Monday, December 03, 2012

Pak Udjo's Workshop

To continue our super-Indonesian day, we were driven to Pak Udjo's Workshop, also known simply as Udjo. It's a workshop, shop-gallery and cultural centre in Bandung which focuses on angklung, traditional Indonesian bamboo chimes.

Once you arrive, and if you're lucky, you can catch a musical performance. I don't think there are lots of these per day - there's probably a schedule on their website. This is as strange as it is impressive - it probably makes more sense if you catch it from the start, though, which we failed to do. There are drums, gambang (gamelan) and of course the angklung themselves. Not to mention singing and dancing. I am told the music is to a pentatonic, i.e. five-note scale, similar to traditional Chinese music.

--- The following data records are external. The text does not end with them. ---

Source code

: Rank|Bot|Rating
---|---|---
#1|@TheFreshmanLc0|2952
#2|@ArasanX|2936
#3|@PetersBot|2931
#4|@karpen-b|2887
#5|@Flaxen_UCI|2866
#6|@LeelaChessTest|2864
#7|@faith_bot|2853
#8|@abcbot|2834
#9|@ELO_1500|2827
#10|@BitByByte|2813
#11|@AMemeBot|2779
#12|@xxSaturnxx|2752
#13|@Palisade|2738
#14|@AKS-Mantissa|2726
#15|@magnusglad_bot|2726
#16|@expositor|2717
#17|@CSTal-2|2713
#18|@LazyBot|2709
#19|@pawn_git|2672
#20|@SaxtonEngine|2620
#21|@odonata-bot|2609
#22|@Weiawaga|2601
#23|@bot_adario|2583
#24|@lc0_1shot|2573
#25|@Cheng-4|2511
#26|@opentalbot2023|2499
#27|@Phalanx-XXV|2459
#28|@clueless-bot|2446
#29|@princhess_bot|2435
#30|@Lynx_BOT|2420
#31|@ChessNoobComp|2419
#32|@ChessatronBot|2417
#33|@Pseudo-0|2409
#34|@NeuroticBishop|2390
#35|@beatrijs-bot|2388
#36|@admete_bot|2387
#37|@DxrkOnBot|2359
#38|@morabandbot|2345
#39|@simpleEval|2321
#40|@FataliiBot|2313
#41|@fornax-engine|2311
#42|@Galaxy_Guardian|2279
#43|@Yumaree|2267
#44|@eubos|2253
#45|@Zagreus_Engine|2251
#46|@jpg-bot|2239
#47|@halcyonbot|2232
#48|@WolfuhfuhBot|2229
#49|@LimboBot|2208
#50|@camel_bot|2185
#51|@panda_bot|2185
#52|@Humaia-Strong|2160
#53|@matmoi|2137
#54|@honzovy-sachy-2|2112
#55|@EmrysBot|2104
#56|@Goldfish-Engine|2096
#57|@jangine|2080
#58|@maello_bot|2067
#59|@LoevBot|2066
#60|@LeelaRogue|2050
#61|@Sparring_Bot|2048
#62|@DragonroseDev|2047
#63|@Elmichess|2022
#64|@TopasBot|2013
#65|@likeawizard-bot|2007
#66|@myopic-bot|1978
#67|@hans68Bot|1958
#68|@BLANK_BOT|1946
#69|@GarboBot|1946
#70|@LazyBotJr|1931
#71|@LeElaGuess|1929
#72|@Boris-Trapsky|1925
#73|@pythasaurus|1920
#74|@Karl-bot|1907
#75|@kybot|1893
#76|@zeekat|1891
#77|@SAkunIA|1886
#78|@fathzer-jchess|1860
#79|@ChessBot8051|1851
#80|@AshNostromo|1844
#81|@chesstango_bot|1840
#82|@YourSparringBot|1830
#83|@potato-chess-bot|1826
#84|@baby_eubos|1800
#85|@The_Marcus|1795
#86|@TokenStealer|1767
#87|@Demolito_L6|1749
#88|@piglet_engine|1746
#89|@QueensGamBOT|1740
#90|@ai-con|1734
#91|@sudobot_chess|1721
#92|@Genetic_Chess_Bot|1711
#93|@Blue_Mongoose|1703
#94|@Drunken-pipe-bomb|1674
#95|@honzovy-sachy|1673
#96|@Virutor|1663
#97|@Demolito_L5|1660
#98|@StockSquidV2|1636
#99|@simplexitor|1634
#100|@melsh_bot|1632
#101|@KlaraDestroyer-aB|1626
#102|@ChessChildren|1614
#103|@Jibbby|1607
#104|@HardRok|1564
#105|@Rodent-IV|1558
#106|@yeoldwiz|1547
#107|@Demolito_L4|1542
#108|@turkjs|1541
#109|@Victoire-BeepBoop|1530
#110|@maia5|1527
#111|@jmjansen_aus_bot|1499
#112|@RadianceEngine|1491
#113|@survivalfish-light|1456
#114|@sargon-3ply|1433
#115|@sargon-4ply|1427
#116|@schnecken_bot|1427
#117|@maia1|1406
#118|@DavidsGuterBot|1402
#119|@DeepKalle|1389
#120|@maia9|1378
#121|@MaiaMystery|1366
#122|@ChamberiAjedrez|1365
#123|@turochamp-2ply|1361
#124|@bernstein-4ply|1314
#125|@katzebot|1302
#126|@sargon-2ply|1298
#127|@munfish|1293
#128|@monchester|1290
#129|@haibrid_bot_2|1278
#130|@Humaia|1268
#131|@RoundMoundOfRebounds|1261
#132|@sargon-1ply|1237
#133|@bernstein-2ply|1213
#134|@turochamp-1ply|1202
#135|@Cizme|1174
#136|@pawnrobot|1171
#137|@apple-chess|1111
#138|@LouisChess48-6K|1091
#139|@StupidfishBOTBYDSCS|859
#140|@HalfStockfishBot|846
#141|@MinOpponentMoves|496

Once you're done with this, head down and through to the workshops. Here you can find the completed instruments. The base unit of an angklung is a small bamboo frame containing two or three pieces of bamboo tuned to the same tone, an octave apart. These are hung on hooks within much larger portable frames. The instrument is played by shaking the smaller frames to a tune. The performance is quite demanding as the instrument can be a couple of metres across, and it's not exactly slow music. I believe that there are regional variations between the chimes, but I'm not sure how this is applied.

Next you can see the angklung and gambang in various stages of construction. The chimes themselves are cut from bamboo to roughly the right length, then about half of the circumference of one half of the length is hacked away, using a machete. These rough bits will be passed to a (very skilled!) chap who shaves bits off until the correct note is achieved. Each chime takes perhaps 5 minutes to create; after 3 minutes I couldn't tell the difference between the note tapped on his xylophone and the note sounding when he struck the chime with his knife. Impressive stuff.

There's also a video about the construction of the chimes, but it was in Indonesian so I had no idea what was going on. Better just to watch the craftsmen producing them.

Lastly you can (and should) go and check out the shop, because it's full of bamboo instruments, puppets and some samples of the music. Because the whole complex is pretty forward-thinking and well set-up for local and foreign tourists, this is perhaps the best place in Bandung to buy handicraft souvenirs of traditional puppets and instruments. Certainly the best place I've seen, anyway, in my six weeks here. It is, of course, very busy - but it's worth the visit to watch the guy tuning bamboo, in the very least.